Beneath this line is the data. Output exactly the lines from the line with "For values or" to the line with "The goal of", both ends included, and nothing more.

**Input records:**
=== Section Start ===

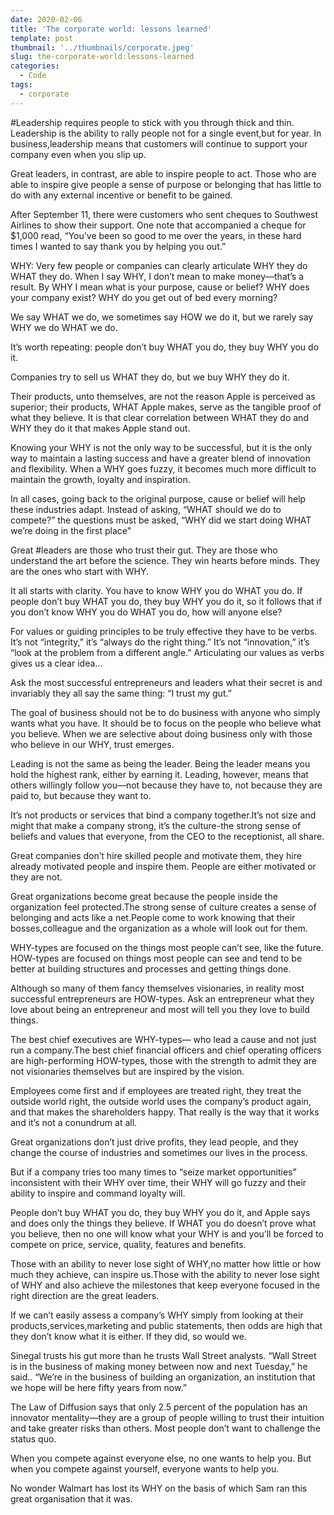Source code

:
 ```yaml
---
date: 2020-02-06
title: 'The corporate world: lessons learned'
template: post
thumbnail: '../thumbnails/corporate.jpeg'
slug: the-corporate-world:lessons-learned
categories:
  - Code
tags:
  - corporate
---
```



#Leadership requires people to stick with you through thick and thin.
Leadership is the ability to rally people not for a single event,but for year. In business,leadership means that customers will continue to support your company even when you slip up.

Great leaders, in contrast, are able to inspire people to act. Those who are able to inspire give people a sense of purpose or belonging that has little to do with any external incentive or benefit to be gained.

After September 11, there were customers who sent cheques to Southwest Airlines to show their support. One note that accompanied a cheque for $1,000 read, “You’ve been so good to me over the years, in these hard times I wanted to say thank you by helping you out.”

WHY: Very few people or companies can clearly articulate WHY they do WHAT they do. When I say WHY, I don’t mean to make money—that’s a result. By WHY I mean what is your purpose, cause or belief? WHY does your company exist? WHY do you get out of bed every morning?

We say WHAT we do, we sometimes say HOW we do it, but we rarely say WHY we do WHAT we do. 

It’s worth repeating: people don’t buy WHAT you do, they buy WHY you do it.

Companies try to sell us WHAT they do, but we buy WHY they do it.

Their products, unto themselves, are not the reason Apple is perceived as superior; their products, WHAT Apple makes, serve as the tangible proof of what they believe. It is that clear correlation between WHAT they do and WHY they do it that makes Apple stand out.

Knowing your WHY is not the only way to be successful, but it is the only way to maintain a lasting success and have a greater blend of innovation and flexibility. When a WHY goes fuzzy, it becomes much more difficult to maintain the growth, loyalty and inspiration.

In all cases, going back to the original purpose, cause or belief will help these industries adapt. Instead of asking, “WHAT should we do to compete?” the questions must be asked, “WHY did we start doing WHAT we’re doing in the first place"

Great #leaders are those who trust their gut. They are those who understand the art before the science. They win hearts before minds. They are the ones who start with WHY.

It all starts with clarity. You have to know WHY you do WHAT you do. If people don’t buy WHAT you do, they buy WHY you do it, so it follows that if you don’t know WHY you do WHAT you do, how will anyone else?

For values or guiding principles to be truly effective they have to be verbs. It’s not “integrity,” it’s “always do the right thing.” It’s not “innovation,” it’s “look at the problem from a different angle.” Articulating our values as verbs gives us a clear idea...

Ask the most successful entrepreneurs and leaders what their secret is and invariably they all say the same thing: “I trust my gut.”

The goal of business should not be to do business with anyone who simply wants what you have. It should be to focus on the people who believe what you believe. When we are selective about doing business only with those who believe in our WHY, trust emerges.

Leading is not the same as being the leader. Being the leader means you hold the highest rank, either by earning it. Leading, however, means that others willingly follow you—not because they have to, not because they are paid to, but because they want to.

It’s not products or services that bind a company together.It’s not size and might that make a company strong, it’s the culture-the strong sense of beliefs and values that everyone, from the CEO to the receptionist, all share.

Great companies don’t hire skilled people and motivate them, they hire already motivated people and inspire them. People are either motivated or they are not.

Great organizations become great because the people inside the organization feel protected.The strong sense of culture creates a sense of belonging and acts like a net.People come to work knowing that their bosses,colleague and the organization as a whole will look out for them.

WHY-types are focused on the things most people can’t see, like the future. HOW-types are focused on things most people can see and tend to be better at building structures and processes and getting things done.

Although so many of them fancy themselves visionaries, in reality most successful entrepreneurs are HOW-types. Ask an entrepreneur what they love about being an entrepreneur and most will tell you they love to build things.

The best chief executives are WHY-types— who lead a cause and not just run a company.The best chief financial officers and chief operating officers are high-performing HOW-types, those with the strength to admit they are not visionaries themselves but are inspired by the vision.

Employees come first and if employees are treated right, they treat the outside world right, the outside world uses the company’s product again, and that makes the shareholders happy. That really is the way that it works and it’s not a conundrum at all.

Great organizations don’t just drive profits, they lead people, and they change the course of industries and sometimes our lives in the process.

But if a company tries too many times to “seize market opportunities” inconsistent with their WHY over time, their WHY will go fuzzy and their ability to inspire and command loyalty will.

People don’t buy WHAT you do, they buy WHY you do it, and Apple says and does only the things they believe. If WHAT you do doesn’t prove what you believe, then no one will know what your WHY is and you’ll be forced to compete on price, service, quality, features and benefits.

Those with an ability to never lose sight of WHY,no matter how little or how much they achieve, can inspire us.Those with the ability to never lose sight of WHY and also achieve the milestones that keep everyone focused in the right direction are the great leaders.

If we can’t easily assess a company’s WHY simply from looking at their products,services,marketing and public statements, then odds are high that they don’t know what it is either. If they did, so would we.

Sinegal trusts his gut more than he trusts Wall Street analysts. “Wall Street is in the business of making money between now and next Tuesday,” he said.. “We’re in the business of building an organization, an institution that we hope will be here fifty years from now.”

The Law of Diffusion says that only 2.5 percent of the population has an innovator mentality—they are a group of people willing to trust their intuition and take greater risks than others. Most people don’t want to challenge the status quo.

When you compete against everyone else, no one wants to help you. But when you compete against yourself, everyone wants to help you.

No wonder Walmart has lost its WHY on the basis of which Sam ran this great organisation that it was.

=== Section End ===

**The completed task:**
For values or guiding principles to be truly effective they have to be verbs. It’s not “integrity,” it’s “always do the right thing.” It’s not “innovation,” it’s “look at the problem from a different angle.” Articulating our values as verbs gives us a clear idea...

Ask the most successful entrepreneurs and leaders what their secret is and invariably they all say the same thing: “I trust my gut.”

The goal of business should not be to do business with anyone who simply wants what you have. It should be to focus on the people who believe what you believe. When we are selective about doing business only with those who believe in our WHY, trust emerges.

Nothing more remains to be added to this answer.